Since I was born four Illinois governors, three Democrats and one Republican, have served time in federal prison. No Texas governors have suffered that indignity. Last month, Michael Madigan, who was Illinois’ most powerful politician until he was ousted as Illinois speaker of the House in 2021, was indicted on a whole slew of racketeering charges. Madigan, except for two years in the 1990s, served as House speaker beginning in 1981. From 1998 until 2021 Madigan was also chairman of the Illinois Democratic Party. Overlooked in the rundown of Boss Madigan’s career by journalists after his indictment is this ironic nugget: his predecessor as speaker was George H. Ryan, a Republican, who is one of Illinois’ felon governors. 

While the numbers might be slightly different today, here are more highlights from Keats’ Parthian shot: 

Illinois is ranked 50th for fiscal policy; 47th in job creation; first in unfunded pension liabilities; second largest budget deficit; first in failing schools; first in bonded indebtedness; highest sales tax in the nation; most judges indicted; and five of our last nine elected governors have been indicted.

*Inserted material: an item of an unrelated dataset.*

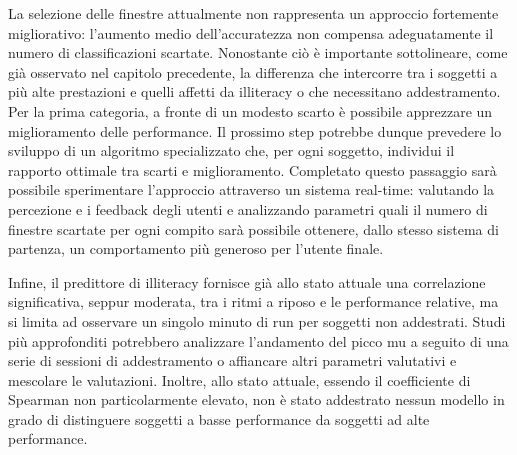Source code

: La selezione delle finestre attualmente non rappresenta un approccio fortemente migliorativo: l'aumento medio dell'accuratezza non compensa adeguatamente il numero di classificazioni scartate. Nonostante ciò è importante sottolineare, come già osservato nel capitolo precedente, la differenza che intercorre tra i soggetti a più alte prestazioni e quelli affetti da illiteracy o che necessitano addestramento. Per la prima categoria, a fronte di un modesto scarto è possibile apprezzare un miglioramento delle performance. Il prossimo step potrebbe dunque prevedere lo sviluppo di un algoritmo specializzato che, per ogni soggetto, individui il rapporto ottimale tra scarti e miglioramento. Completato questo passaggio sarà possibile sperimentare l'approccio attraverso un sistema real-time: valutando la percezione e i feedback degli utenti e analizzando parametri quali il numero di finestre scartate per ogni compito sarà possibile ottenere, dallo stesso sistema di partenza, un comportamento più generoso per l'utente finale.

Infine, il predittore di illiteracy fornisce già allo stato attuale una correlazione significativa, seppur moderata, tra i ritmi a riposo e le performance relative, ma si limita ad osservare un singolo minuto di run per soggetti non addestrati. Studi più approfonditi potrebbero analizzare l'andamento del picco mu a seguito di una serie di sessioni di addestramento o affiancare altri parametri valutativi e mescolare le valutazioni. Inoltre, allo stato attuale, essendo il coefficiente di Spearman non particolarmente elevato, non è stato addestrato nessun modello in grado di distinguere soggetti a basse performance da soggetti ad alte performance.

That is more than the other 49 states added together!… “We are moving to Texas where there is no income tax while Illinois’ just went up 67%. Texas’ sales tax is half of ours, which is the highest in the nation. Southern states are supportive of job producers, taxpayers and folks who offer opportunities to their residents. Illinois shakes them down for every penny that can be extorted from them.

While flying into Dallas Fort-Worth Airport I saw numerous suburban subdivisions under construction. I remember those halcyon home building days in Illinois. But the biggest boom I saw was in the oil industry towns of Odessa and Midland on the Permian Basin. Homes, office buildings, and hotels are popping up there like dandelions in spring. Or like Illinois politicians in prison.

Southern Illinois could be a lucrative area for oil fracking. But our state’s Democratic governor, J.B. Pritzker, says he supports “clean energy” and it’s believed he opposes fracking. He’s up for reelection this year. Why aren’t his Republican opponents calling for fracking in Illinois?

No place is perfect, not even Texas. It has its own power grid, heavily dependent on wind power, which works great, until it doesn’t, as was the case after a large ice storm last year. Millions of Texans were without power for several days after that storm. But twice in the last decade, I was without electricity for several days, as were hundreds-of-thousands of others in the northern suburbs of Chicago. Unlike the Texas outages in 2021, this was not a national news story. My provider for electricity is Commonwealth Edison, which has been implicated in the Michael Madigan scandals.

Illinois is misruled by con-artists like Professor Henry Hill, the scoundrel from the play and the movie The Music Man, only our grifters are bereft of Hill’s charm.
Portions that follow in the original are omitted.